Call it misrepresentation, sugar coating, or a loophole in HDB/URA regulations, but it’s not new. Our government famously coined and sold us the IR (Integrated Resort) which any fool would know by now is really a casino! Not one but two in one go, and Singaporeans bought the sales pitch hook, line and sinker.

For a start, why did HDB bury the ‘Ancillary Use’ for land designated for religious purposes in the fine print, when the legal clarification of ‘Ancillary Use’ can only be found in URA master plan for zoning purposes, which in turn reveals that it allows columbariums, crematoriums, etc? Was this an intentional omission or legal run-around?

Certainly HDB can legally fault the buyers for not doing enough due diligence and can safely hide behind legal fine print. But the last I checked, HDB is still a public institution in the civil service beholden to public service, and not a private developer who can claim ‘caveat emptor’ (buyers beware) and easily wash their hands from their responsibilities to the buyers who are not just buyers, but citizens.

Life corp ltdEternal Pure’s operations as a Chinese Temple is extremely questionable, even though legally it can and will provide Temple services. The issue is one of ethics – it is neither a religious non-profit entity, nor a bon fide Buddhist/ Taoist group affiliated and accountable to our local Buddhist/ Taoist Federations. Has Eternal Pure, as a secular profit driven company, displayed sufficient locus standi or religious credentials, to allow it to operate a Chinese temple as a profit-driven business?
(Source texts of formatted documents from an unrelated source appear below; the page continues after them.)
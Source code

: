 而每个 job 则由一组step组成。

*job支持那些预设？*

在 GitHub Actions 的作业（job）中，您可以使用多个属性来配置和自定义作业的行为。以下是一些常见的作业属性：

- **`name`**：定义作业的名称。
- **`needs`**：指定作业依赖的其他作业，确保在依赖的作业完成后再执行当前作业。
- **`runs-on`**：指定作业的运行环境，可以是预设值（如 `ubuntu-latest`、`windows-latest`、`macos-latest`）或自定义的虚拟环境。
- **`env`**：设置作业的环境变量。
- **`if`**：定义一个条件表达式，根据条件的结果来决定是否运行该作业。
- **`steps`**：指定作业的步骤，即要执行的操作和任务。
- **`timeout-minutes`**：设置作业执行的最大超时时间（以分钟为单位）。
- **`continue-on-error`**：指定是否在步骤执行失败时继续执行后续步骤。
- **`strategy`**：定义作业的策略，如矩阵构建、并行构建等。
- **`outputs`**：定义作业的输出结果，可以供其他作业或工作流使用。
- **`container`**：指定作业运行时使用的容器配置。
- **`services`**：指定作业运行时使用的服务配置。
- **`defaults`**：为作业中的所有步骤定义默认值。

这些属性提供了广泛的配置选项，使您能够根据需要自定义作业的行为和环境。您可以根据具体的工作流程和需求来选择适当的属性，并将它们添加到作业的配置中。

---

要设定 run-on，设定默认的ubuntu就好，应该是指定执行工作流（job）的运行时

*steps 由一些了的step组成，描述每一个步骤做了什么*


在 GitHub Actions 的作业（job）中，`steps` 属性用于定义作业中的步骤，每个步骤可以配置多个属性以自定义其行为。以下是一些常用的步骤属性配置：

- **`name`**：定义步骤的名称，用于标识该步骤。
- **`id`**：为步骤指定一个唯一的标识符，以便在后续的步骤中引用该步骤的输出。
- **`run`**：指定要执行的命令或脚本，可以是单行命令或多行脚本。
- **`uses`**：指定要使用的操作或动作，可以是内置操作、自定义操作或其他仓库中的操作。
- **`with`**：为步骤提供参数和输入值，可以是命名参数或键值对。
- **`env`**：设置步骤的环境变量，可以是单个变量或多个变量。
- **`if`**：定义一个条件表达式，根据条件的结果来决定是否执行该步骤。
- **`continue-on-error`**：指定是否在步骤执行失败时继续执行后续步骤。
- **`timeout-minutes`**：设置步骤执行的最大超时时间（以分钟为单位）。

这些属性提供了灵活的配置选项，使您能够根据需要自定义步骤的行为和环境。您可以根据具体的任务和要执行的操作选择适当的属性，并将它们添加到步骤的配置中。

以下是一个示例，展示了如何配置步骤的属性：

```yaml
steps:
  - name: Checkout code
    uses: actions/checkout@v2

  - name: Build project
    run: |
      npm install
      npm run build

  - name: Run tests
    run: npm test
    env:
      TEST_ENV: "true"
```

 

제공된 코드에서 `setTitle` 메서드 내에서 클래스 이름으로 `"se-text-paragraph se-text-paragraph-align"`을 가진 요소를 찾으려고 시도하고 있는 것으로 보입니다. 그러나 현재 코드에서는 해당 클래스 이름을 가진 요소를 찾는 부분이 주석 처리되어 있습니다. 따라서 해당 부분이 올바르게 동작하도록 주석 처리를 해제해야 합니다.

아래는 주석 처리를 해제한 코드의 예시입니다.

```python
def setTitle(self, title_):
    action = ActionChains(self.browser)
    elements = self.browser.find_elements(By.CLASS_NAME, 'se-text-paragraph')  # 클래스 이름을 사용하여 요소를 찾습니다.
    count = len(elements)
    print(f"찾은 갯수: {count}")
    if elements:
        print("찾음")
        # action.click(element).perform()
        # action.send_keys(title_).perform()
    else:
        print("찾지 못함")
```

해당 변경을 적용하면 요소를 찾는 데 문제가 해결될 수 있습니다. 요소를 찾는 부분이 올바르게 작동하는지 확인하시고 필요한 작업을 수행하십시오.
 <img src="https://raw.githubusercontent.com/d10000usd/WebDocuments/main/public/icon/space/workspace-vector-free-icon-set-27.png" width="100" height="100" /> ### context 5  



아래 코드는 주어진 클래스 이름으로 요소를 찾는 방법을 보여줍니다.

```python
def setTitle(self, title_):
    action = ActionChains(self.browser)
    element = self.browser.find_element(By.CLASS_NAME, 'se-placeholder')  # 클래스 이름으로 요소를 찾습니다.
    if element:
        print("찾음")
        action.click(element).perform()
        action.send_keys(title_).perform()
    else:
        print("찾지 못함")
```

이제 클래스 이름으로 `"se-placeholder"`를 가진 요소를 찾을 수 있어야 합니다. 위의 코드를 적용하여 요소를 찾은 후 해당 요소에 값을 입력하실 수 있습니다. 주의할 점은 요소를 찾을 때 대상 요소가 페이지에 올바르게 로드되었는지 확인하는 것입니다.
Otherwise, it is a mockery and a travesty to the sacrosanct religious worship we hold dear as devout believers.

But of greater concern is the seemingly tacit blessing the government gives for the encroachment of secular business, even foreign companies, to compete with our local religious groups for already scarce, expensive and short lease (30 years) land designated for religious purposes.

This dangerous and politically costly precedent bring with it far reaching implications and consequences. If truly the government has green lighted the ‘open season bidding’ of ‘Land for Religious Purpose’, making the bidding purely market-driven and income generating, then local religious groups would be adversely disadvantaged. Many religious groups often have difficulties finding sufficient space to house their services for their worshippers and their charitable outreach to society’s needy.

Religious groups are already hard pressed financially to offer charitable programs without government grants. And to further drain them of precious financial resources so as to compete with public listed companies for land that are rightfully and morally reserved only for religious use; the government is conveniently blurring the line between secular and religious to milk maximum profit in the sale of public land.

This precedent of a loose and expedient interpretation of ‘Religious Use’ must not be left unchallenged by the different major local religious leaders and federations. Otherwise, anything and everything in religion may be open to be expediently ‘redefined’ by default at the behest of the government as it sees fit.

This Sengkang columbarium saga triggered a lot of questions and does not bode well for the future relationship between the government and the religious.